Listed records START

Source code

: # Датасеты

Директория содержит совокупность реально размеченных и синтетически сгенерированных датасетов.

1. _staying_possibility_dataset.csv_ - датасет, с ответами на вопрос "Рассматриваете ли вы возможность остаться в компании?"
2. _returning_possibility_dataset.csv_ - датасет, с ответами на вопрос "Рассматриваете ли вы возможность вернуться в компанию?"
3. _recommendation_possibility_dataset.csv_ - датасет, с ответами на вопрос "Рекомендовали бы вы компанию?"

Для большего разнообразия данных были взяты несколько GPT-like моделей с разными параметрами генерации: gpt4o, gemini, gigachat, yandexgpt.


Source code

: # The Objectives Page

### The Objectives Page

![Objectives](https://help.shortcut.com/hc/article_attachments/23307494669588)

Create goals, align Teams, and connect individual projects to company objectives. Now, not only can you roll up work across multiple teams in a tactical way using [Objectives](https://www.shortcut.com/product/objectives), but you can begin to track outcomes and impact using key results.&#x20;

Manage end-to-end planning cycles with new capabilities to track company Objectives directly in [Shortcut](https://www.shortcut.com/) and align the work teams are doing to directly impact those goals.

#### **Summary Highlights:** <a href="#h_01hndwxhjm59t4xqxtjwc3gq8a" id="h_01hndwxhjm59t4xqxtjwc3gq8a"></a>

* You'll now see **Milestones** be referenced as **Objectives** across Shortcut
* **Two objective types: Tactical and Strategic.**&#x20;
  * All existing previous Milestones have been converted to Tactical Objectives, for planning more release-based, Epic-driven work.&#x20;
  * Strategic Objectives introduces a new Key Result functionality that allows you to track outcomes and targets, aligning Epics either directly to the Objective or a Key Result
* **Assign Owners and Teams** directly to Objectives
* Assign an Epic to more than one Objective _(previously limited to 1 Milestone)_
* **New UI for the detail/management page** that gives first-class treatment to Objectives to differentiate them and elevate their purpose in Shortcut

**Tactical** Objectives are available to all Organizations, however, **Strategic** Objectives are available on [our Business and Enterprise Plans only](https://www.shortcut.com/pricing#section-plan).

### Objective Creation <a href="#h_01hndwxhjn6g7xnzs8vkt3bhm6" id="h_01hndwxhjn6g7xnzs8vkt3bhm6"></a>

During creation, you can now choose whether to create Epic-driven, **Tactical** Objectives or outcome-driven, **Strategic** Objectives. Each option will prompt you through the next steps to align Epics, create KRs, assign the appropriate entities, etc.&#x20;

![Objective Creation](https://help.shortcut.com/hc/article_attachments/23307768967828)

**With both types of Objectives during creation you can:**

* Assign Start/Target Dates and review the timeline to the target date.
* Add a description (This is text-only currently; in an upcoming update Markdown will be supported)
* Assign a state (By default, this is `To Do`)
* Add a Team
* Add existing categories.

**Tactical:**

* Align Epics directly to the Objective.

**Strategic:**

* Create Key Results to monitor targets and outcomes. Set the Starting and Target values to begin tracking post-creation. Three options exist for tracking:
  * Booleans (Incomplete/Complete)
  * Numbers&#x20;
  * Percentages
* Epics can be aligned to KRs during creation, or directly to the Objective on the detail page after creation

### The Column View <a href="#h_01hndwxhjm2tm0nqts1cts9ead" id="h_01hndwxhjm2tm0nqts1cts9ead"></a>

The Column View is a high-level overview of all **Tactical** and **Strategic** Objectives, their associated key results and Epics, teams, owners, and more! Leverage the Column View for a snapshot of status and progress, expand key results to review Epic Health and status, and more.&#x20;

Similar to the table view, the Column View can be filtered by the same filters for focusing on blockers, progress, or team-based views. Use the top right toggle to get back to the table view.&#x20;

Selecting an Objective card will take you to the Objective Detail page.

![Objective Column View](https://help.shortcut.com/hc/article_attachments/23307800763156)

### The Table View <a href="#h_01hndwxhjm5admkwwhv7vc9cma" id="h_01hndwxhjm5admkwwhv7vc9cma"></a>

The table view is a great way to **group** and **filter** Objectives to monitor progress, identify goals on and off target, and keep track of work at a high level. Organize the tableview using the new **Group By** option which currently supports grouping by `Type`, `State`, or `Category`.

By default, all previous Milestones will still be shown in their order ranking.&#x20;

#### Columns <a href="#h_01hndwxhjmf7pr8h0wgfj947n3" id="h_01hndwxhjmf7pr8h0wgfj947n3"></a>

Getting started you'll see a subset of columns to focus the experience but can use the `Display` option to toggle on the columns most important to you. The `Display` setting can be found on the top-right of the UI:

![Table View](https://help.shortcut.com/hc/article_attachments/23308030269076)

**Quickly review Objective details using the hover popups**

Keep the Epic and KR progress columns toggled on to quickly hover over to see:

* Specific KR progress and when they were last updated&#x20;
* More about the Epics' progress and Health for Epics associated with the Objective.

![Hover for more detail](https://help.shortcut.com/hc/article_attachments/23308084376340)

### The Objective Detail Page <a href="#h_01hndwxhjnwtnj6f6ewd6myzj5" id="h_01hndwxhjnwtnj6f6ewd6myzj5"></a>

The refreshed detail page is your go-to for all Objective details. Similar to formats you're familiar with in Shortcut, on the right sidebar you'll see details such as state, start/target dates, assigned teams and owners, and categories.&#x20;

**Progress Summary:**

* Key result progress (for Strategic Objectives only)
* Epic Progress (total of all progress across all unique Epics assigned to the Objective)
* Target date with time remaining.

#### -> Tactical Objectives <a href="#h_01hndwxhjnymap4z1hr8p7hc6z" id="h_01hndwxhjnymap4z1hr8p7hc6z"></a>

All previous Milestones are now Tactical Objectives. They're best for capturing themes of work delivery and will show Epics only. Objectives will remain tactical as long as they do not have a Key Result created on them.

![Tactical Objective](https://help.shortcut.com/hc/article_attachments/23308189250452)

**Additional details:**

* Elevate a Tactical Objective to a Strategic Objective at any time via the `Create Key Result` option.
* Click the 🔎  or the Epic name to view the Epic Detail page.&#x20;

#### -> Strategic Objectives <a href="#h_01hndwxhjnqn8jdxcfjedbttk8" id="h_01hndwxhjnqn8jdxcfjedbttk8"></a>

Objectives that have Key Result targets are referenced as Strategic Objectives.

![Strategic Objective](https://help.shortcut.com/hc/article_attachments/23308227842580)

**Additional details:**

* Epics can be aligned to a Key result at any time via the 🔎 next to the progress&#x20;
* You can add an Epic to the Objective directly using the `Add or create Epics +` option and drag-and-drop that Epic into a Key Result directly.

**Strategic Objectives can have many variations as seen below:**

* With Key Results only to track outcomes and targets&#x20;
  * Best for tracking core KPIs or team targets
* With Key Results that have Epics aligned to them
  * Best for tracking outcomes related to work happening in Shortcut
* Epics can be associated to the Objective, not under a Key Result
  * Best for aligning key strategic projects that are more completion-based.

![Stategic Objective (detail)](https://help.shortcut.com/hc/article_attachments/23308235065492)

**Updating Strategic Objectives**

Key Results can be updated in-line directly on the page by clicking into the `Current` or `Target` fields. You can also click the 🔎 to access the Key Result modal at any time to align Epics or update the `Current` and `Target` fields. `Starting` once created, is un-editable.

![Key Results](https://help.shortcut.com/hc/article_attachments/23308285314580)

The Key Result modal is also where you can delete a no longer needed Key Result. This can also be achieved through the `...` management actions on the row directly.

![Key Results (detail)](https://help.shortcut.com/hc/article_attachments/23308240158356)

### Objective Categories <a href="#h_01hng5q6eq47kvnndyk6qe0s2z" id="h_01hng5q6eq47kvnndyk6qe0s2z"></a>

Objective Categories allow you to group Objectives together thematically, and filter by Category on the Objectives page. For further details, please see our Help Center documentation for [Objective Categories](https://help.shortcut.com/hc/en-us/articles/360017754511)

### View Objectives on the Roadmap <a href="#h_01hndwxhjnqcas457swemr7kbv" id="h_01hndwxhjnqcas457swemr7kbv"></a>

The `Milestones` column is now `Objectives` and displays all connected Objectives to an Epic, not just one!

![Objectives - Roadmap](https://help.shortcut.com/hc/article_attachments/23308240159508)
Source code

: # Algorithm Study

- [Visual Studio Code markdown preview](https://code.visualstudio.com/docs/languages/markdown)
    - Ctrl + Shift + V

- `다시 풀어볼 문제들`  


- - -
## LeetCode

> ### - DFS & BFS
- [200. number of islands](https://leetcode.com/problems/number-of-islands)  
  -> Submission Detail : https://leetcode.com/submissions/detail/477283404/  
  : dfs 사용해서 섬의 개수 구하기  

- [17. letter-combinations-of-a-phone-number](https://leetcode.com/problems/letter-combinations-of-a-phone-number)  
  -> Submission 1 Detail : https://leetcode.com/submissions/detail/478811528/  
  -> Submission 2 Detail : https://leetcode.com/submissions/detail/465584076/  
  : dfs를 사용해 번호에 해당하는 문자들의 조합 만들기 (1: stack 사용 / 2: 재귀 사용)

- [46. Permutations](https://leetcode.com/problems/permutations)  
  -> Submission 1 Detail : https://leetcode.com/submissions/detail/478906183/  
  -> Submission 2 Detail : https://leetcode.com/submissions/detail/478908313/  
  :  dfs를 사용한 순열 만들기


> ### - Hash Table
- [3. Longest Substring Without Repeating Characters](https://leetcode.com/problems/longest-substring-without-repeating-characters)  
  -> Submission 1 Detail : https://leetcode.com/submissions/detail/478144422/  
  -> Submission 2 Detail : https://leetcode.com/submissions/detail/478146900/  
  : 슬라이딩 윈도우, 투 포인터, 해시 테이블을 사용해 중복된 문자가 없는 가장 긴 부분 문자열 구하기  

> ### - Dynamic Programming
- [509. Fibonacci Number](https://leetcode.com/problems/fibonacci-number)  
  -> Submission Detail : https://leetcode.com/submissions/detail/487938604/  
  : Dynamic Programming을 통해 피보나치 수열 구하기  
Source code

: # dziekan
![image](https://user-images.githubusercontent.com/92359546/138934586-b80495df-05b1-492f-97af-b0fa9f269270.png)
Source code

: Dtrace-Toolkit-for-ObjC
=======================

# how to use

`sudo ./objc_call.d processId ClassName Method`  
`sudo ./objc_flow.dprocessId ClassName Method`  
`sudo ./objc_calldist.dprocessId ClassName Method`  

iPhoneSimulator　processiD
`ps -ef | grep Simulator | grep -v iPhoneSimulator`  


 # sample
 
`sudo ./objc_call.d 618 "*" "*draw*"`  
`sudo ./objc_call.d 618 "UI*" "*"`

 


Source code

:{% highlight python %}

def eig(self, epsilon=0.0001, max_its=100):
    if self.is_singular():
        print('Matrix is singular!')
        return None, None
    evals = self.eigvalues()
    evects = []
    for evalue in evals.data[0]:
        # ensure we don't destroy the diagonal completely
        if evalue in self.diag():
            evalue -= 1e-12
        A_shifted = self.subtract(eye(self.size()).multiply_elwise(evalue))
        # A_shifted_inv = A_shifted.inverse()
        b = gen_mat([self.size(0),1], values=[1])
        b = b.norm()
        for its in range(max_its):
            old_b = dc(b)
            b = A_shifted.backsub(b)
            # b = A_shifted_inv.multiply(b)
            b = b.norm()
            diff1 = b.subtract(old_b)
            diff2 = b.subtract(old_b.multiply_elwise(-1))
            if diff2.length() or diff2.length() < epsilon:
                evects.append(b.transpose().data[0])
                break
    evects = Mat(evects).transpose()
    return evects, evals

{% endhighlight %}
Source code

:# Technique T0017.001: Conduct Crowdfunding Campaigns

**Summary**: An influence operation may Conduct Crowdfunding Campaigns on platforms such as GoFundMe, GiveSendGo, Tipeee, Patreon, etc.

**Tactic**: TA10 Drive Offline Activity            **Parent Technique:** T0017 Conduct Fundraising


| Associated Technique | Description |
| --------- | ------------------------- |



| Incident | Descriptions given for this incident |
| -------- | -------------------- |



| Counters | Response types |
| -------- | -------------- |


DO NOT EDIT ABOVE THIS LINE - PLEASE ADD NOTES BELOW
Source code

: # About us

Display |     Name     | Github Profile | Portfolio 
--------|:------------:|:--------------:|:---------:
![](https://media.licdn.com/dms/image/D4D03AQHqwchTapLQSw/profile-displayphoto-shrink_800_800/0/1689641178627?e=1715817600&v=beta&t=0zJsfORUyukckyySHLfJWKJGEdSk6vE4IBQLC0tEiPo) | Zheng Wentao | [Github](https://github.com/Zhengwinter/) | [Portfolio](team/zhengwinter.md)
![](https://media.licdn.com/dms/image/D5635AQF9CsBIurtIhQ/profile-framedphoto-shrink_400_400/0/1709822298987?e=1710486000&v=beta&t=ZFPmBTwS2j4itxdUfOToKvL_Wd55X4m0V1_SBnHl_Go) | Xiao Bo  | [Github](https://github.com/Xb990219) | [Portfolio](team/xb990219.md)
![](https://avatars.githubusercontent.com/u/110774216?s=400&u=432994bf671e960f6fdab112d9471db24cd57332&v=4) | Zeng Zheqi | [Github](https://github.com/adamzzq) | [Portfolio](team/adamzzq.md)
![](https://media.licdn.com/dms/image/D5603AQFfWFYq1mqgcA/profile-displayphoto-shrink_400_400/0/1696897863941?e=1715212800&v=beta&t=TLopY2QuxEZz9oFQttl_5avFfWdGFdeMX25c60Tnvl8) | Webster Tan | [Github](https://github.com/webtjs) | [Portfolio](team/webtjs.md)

Listed records END

What you should do >>
The lines holding the string "evects" are what is needed from the material above.

Written answer >>
    evects = []
                evects.append(b.transpose().data[0])
    evects = Mat(evects).transpose()
    return evects, evals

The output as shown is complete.